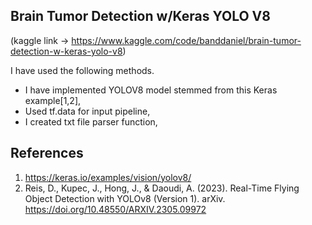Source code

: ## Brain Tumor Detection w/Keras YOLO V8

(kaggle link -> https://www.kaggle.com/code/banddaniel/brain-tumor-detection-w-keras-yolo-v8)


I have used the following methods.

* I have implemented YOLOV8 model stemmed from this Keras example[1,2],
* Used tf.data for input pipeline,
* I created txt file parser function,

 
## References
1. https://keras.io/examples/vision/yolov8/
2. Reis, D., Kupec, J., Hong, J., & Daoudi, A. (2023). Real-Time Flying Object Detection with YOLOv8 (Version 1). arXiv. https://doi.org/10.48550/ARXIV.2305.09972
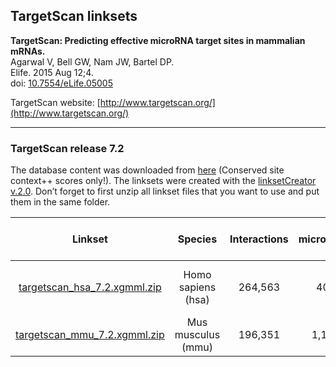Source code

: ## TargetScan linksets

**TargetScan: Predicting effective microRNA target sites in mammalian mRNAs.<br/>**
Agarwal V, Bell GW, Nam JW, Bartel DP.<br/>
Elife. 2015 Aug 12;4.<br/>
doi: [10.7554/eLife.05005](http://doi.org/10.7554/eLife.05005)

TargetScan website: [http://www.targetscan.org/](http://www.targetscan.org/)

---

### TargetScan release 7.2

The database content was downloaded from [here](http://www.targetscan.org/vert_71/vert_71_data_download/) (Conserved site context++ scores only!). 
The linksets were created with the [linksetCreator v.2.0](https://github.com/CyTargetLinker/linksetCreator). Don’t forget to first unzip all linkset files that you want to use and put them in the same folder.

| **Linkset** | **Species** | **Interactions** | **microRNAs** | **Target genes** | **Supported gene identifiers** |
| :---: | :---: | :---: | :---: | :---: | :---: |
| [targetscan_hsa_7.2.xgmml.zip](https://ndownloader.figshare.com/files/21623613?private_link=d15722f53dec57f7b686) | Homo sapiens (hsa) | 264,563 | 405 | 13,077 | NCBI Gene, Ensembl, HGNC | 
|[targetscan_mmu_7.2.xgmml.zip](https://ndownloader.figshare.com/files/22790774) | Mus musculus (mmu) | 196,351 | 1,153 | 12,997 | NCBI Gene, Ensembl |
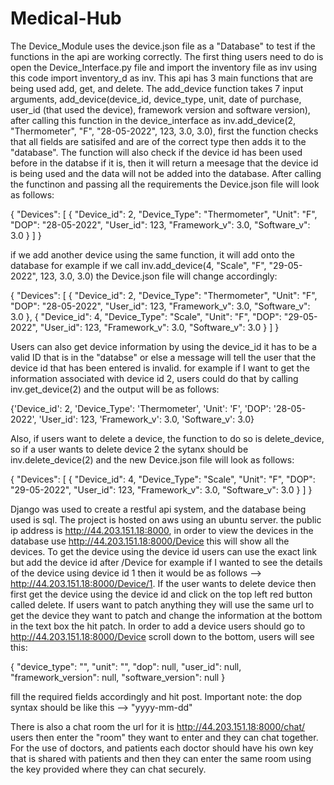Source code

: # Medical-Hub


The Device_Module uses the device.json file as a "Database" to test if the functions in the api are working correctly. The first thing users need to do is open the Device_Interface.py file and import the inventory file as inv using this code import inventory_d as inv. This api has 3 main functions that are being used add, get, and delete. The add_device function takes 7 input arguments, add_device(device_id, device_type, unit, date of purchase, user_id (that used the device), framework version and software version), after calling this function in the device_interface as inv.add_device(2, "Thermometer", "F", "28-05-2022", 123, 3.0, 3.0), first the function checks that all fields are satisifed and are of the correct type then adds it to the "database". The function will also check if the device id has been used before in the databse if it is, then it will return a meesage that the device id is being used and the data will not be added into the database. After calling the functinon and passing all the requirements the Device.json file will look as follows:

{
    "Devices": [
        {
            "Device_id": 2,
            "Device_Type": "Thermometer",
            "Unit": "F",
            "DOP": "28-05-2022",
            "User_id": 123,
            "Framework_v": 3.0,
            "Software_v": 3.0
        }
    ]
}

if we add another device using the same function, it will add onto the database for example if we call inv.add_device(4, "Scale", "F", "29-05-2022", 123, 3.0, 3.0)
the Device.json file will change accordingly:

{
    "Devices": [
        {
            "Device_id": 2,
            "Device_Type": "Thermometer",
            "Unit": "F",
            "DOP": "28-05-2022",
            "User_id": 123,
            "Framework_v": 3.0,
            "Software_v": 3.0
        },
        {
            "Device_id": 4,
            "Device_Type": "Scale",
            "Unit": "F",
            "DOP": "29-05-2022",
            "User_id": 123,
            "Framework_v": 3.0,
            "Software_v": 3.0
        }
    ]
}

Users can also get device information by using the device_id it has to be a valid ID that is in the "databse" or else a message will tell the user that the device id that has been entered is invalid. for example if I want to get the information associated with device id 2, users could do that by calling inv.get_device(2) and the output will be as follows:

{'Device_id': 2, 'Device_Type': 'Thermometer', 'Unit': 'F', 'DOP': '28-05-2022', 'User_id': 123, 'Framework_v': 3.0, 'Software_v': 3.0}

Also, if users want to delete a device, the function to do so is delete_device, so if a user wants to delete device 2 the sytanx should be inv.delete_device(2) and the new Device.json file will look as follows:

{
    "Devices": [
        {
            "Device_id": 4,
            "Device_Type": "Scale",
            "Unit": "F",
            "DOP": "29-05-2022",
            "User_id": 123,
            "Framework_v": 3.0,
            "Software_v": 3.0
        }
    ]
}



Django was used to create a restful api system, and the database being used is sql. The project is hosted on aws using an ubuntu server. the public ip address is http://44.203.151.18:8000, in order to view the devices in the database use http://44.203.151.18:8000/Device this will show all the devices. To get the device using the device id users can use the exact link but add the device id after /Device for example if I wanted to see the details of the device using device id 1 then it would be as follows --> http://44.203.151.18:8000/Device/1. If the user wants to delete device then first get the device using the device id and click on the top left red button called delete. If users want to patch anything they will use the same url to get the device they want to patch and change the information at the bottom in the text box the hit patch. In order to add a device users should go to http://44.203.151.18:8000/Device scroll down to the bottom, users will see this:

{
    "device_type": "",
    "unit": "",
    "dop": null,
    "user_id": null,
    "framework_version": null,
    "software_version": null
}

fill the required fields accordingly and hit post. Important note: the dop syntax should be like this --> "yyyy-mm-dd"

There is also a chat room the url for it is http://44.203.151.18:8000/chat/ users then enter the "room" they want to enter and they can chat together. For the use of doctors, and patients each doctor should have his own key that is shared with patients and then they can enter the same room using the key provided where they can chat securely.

════════════════════

Exercise directions.
An exact, image-free transcript of the material is required.

Answer.
Source code

: ## Brain Tumor Detection w/Keras YOLO V8

(kaggle link -> https://www.kaggle.com/code/banddaniel/brain-tumor-detection-w-keras-yolo-v8)


I have used the following methods.

* I have implemented YOLOV8 model stemmed from this Keras example[1,2],
* Used tf.data for input pipeline,
* I created txt file parser function,

 
## References
1. https://keras.io/examples/vision/yolov8/
2. Reis, D., Kupec, J., Hong, J., & Daoudi, A. (2023). Real-Time Flying Object Detection with YOLOv8 (Version 1). arXiv. https://doi.org/10.48550/ARXIV.2305.09972
Source code

: ## TargetScan linksets

**TargetScan: Predicting effective microRNA target sites in mammalian mRNAs.<br/>**
Agarwal V, Bell GW, Nam JW, Bartel DP.<br/>
Elife. 2015 Aug 12;4.<br/>
doi: [10.7554/eLife.05005](http://doi.org/10.7554/eLife.05005)

TargetScan website: [http://www.targetscan.org/](http://www.targetscan.org/)

---

### TargetScan release 7.2

The database content was downloaded from [here](http://www.targetscan.org/vert_71/vert_71_data_download/) (Conserved site context++ scores only!). 
The linksets were created with the [linksetCreator v.2.0](https://github.com/CyTargetLinker/linksetCreator). Don’t forget to first unzip all linkset files that you want to use and put them in the same folder.

| **Linkset** | **Species** | **Interactions** | **microRNAs** | **Target genes** | **Supported gene identifiers** |
| :---: | :---: | :---: | :---: | :---: | :---: |
| [targetscan_hsa_7.2.xgmml.zip](https://ndownloader.figshare.com/files/21623613?private_link=d15722f53dec57f7b686) | Homo sapiens (hsa) | 264,563 | 405 | 13,077 | NCBI Gene, Ensembl, HGNC | 
|[targetscan_mmu_7.2.xgmml.zip](https://ndownloader.figshare.com/files/22790774) | Mus musculus (mmu) | 196,351 | 1,153 | 12,997 | NCBI Gene, Ensembl |
Source code

: # Medical-Hub


The Device_Module uses the device.json file as a "Database" to test if the functions in the api are working correctly. The first thing users need to do is open the Device_Interface.py file and import the inventory file as inv using this code import inventory_d as inv. This api has 3 main functions that are being used add, get, and delete. The add_device function takes 7 input arguments, add_device(device_id, device_type, unit, date of purchase, user_id (that used the device), framework version and software version), after calling this function in the device_interface as inv.add_device(2, "Thermometer", "F", "28-05-2022", 123, 3.0, 3.0), first the function checks that all fields are satisifed and are of the correct type then adds it to the "database". The function will also check if the device id has been used before in the databse if it is, then it will return a meesage that the device id is being used and the data will not be added into the database. After calling the functinon and passing all the requirements the Device.json file will look as follows:

{
    "Devices": [
        {
            "Device_id": 2,
            "Device_Type": "Thermometer",
            "Unit": "F",
            "DOP": "28-05-2022",
            "User_id": 123,
            "Framework_v": 3.0,
            "Software_v": 3.0
        }
    ]
}

if we add another device using the same function, it will add onto the database for example if we call inv.add_device(4, "Scale", "F", "29-05-2022", 123, 3.0, 3.0)
the Device.json file will change accordingly:

{
    "Devices": [
        {
            "Device_id": 2,
            "Device_Type": "Thermometer",
            "Unit": "F",
            "DOP": "28-05-2022",
            "User_id": 123,
            "Framework_v": 3.0,
            "Software_v": 3.0
        },
        {
            "Device_id": 4,
            "Device_Type": "Scale",
            "Unit": "F",
            "DOP": "29-05-2022",
            "User_id": 123,
            "Framework_v": 3.0,
            "Software_v": 3.0
        }
    ]
}

Users can also get device information by using the device_id it has to be a valid ID that is in the "databse" or else a message will tell the user that the device id that has been entered is invalid. for example if I want to get the information associated with device id 2, users could do that by calling inv.get_device(2) and the output will be as follows:

{'Device_id': 2, 'Device_Type': 'Thermometer', 'Unit': 'F', 'DOP': '28-05-2022', 'User_id': 123, 'Framework_v': 3.0, 'Software_v': 3.0}

Also, if users want to delete a device, the function to do so is delete_device, so if a user wants to delete device 2 the sytanx should be inv.delete_device(2) and the new Device.json file will look as follows:

{
    "Devices": [
        {
            "Device_id": 4,
            "Device_Type": "Scale",
            "Unit": "F",
            "DOP": "29-05-2022",
            "User_id": 123,
            "Framework_v": 3.0,
            "Software_v": 3.0
        }
    ]
}



Django was used to create a restful api system, and the database being used is sql. The project is hosted on aws using an ubuntu server. the public ip address is http://44.203.151.18:8000, in order to view the devices in the database use http://44.203.151.18:8000/Device this will show all the devices. To get the device using the device id users can use the exact link but add the device id after /Device for example if I wanted to see the details of the device using device id 1 then it would be as follows --> http://44.203.151.18:8000/Device/1. If the user wants to delete device then first get the device using the device id and click on the top left red button called delete. If users want to patch anything they will use the same url to get the device they want to patch and change the information at the bottom in the text box the hit patch. In order to add a device users should go to http://44.203.151.18:8000/Device scroll down to the bottom, users will see this:

{
    "device_type": "",
    "unit": "",
    "dop": null,
    "user_id": null,
    "framework_version": null,
    "software_version": null
}

fill the required fields accordingly and hit post. Important note: the dop syntax should be like this --> "yyyy-mm-dd"

There is also a chat room the url for it is http://44.203.151.18:8000/chat/ users then enter the "room" they want to enter and they can chat together. For the use of doctors, and patients each doctor should have his own key that is shared with patients and then they can enter the same room using the key provided where they can chat securely.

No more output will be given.